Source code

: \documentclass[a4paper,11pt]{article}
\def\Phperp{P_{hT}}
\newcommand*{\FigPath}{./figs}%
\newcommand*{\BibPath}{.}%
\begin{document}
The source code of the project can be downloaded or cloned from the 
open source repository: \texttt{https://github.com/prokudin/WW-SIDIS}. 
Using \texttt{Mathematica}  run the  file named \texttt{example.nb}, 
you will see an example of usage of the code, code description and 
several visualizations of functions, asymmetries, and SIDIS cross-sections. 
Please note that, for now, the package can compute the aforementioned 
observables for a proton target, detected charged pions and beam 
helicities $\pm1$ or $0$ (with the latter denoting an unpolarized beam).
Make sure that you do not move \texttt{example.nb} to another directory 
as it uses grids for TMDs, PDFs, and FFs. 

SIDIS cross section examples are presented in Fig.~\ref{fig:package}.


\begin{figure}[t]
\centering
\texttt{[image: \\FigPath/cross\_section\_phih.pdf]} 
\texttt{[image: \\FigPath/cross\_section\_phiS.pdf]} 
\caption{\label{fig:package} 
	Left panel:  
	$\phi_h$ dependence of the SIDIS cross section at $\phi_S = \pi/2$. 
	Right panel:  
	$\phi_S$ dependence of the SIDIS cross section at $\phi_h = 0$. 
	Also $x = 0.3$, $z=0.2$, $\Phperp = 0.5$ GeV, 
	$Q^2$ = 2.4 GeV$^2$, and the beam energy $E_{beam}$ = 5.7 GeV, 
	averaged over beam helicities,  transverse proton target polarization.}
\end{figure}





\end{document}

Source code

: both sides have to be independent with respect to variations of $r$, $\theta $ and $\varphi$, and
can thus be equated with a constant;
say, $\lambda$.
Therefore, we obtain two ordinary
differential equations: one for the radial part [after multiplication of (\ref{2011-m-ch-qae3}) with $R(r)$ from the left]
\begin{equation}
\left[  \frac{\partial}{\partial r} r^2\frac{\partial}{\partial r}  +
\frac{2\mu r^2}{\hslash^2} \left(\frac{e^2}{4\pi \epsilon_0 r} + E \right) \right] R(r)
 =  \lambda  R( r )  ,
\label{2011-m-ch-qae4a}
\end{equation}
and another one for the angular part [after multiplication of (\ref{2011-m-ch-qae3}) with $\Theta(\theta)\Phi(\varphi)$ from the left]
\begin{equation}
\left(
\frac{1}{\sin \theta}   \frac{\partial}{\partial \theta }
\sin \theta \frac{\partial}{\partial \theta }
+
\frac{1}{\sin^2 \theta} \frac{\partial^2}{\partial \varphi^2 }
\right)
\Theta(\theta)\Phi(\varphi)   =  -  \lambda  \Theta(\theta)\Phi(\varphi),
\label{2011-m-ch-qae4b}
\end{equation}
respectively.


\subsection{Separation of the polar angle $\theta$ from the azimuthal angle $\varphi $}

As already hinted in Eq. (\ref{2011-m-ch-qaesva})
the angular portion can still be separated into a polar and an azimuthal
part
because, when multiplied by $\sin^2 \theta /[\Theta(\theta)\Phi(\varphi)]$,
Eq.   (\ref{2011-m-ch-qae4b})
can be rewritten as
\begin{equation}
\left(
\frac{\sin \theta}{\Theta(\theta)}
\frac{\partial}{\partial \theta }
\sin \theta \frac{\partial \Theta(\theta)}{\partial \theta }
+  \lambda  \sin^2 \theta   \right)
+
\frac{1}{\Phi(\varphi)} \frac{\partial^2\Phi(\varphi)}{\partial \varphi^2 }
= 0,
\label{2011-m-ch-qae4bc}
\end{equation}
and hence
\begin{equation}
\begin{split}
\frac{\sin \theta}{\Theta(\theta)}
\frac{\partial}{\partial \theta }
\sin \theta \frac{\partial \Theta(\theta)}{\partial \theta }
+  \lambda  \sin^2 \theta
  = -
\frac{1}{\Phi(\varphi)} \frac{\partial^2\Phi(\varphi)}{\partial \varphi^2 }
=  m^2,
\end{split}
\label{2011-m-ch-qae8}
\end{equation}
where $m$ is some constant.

#### TASK OBJECTIVE
Reproduce the lines above. Leave each one as it is.

#### ANSWER SPACE
Source code

: \documentclass[a4paper,11pt]{article}
\def\Phperp{P_{hT}}
\newcommand*{\FigPath}{./figs}%
\newcommand*{\BibPath}{.}%
\begin{document}
The source code of the project can be downloaded or cloned from the 
open source repository: \texttt{https://github.com/prokudin/WW-SIDIS}. 
Using \texttt{Mathematica}  run the  file named \texttt{example.nb}, 
you will see an example of usage of the code, code description and 
several visualizations of functions, asymmetries, and SIDIS cross-sections. 
Please note that, for now, the package can compute the aforementioned 
observables for a proton target, detected charged pions and beam 
helicities $\pm1$ or $0$ (with the latter denoting an unpolarized beam).
Make sure that you do not move \texttt{example.nb} to another directory 
as it uses grids for TMDs, PDFs, and FFs. 

SIDIS cross section examples are presented in Fig.~\ref{fig:package}.


\begin{figure}[t]
\centering
\texttt{[image: \\FigPath/cross\_section\_phih.pdf]} 
\texttt{[image: \\FigPath/cross\_section\_phiS.pdf]} 
\caption{\label{fig:package} 
	Left panel:  
	$\phi_h$ dependence of the SIDIS cross section at $\phi_S = \pi/2$. 
	Right panel:  
	$\phi_S$ dependence of the SIDIS cross section at $\phi_h = 0$. 
	Also $x = 0.3$, $z=0.2$, $\Phperp = 0.5$ GeV, 
	$Q^2$ = 2.4 GeV$^2$, and the beam energy $E_{beam}$ = 5.7 GeV, 
	averaged over beam helicities,  transverse proton target polarization.}
\end{figure}





\end{document}

Source code

: both sides have to be independent with respect to variations of $r$, $\theta $ and $\varphi$, and
can thus be equated with a constant;
say, $\lambda$.
Therefore, we obtain two ordinary
differential equations: one for the radial part [after multiplication of (\ref{2011-m-ch-qae3}) with $R(r)$ from the left]
\begin{equation}
\left[  \frac{\partial}{\partial r} r^2\frac{\partial}{\partial r}  +
\frac{2\mu r^2}{\hslash^2} \left(\frac{e^2}{4\pi \epsilon_0 r} + E \right) \right] R(r)
 =  \lambda  R( r )  ,
\label{2011-m-ch-qae4a}
\end{equation}
and another one for the angular part [after multiplication of (\ref{2011-m-ch-qae3}) with $\Theta(\theta)\Phi(\varphi)$ from the left]
\begin{equation}
\left(
\frac{1}{\sin \theta}   \frac{\partial}{\partial \theta }
\sin \theta \frac{\partial}{\partial \theta }
+
\frac{1}{\sin^2 \theta} \frac{\partial^2}{\partial \varphi^2 }
\right)
\Theta(\theta)\Phi(\varphi)   =  -  \lambda  \Theta(\theta)\Phi(\varphi),
\label{2011-m-ch-qae4b}
\end{equation}
respectively.


\subsection{Separation of the polar angle $\theta$ from the azimuthal angle $\varphi $}

As already hinted in Eq. (\ref{2011-m-ch-qaesva})
the angular portion can still be separated into a polar and an azimuthal
part
because, when multiplied by $\sin^2 \theta /[\Theta(\theta)\Phi(\varphi)]$,
Eq.   (\ref{2011-m-ch-qae4b})
can be rewritten as
\begin{equation}
\left(
\frac{\sin \theta}{\Theta(\theta)}
\frac{\partial}{\partial \theta }
\sin \theta \frac{\partial \Theta(\theta)}{\partial \theta }
+  \lambda  \sin^2 \theta   \right)
+
\frac{1}{\Phi(\varphi)} \frac{\partial^2\Phi(\varphi)}{\partial \varphi^2 }
= 0,
\label{2011-m-ch-qae4bc}
\end{equation}
and hence
\begin{equation}
\begin{split}
\frac{\sin \theta}{\Theta(\theta)}
\frac{\partial}{\partial \theta }
\sin \theta \frac{\partial \Theta(\theta)}{\partial \theta }
+  \lambda  \sin^2 \theta
  = -
\frac{1}{\Phi(\varphi)} \frac{\partial^2\Phi(\varphi)}{\partial \varphi^2 }
=  m^2,
\end{split}
\label{2011-m-ch-qae8}
\end{equation}
where $m$ is some constant.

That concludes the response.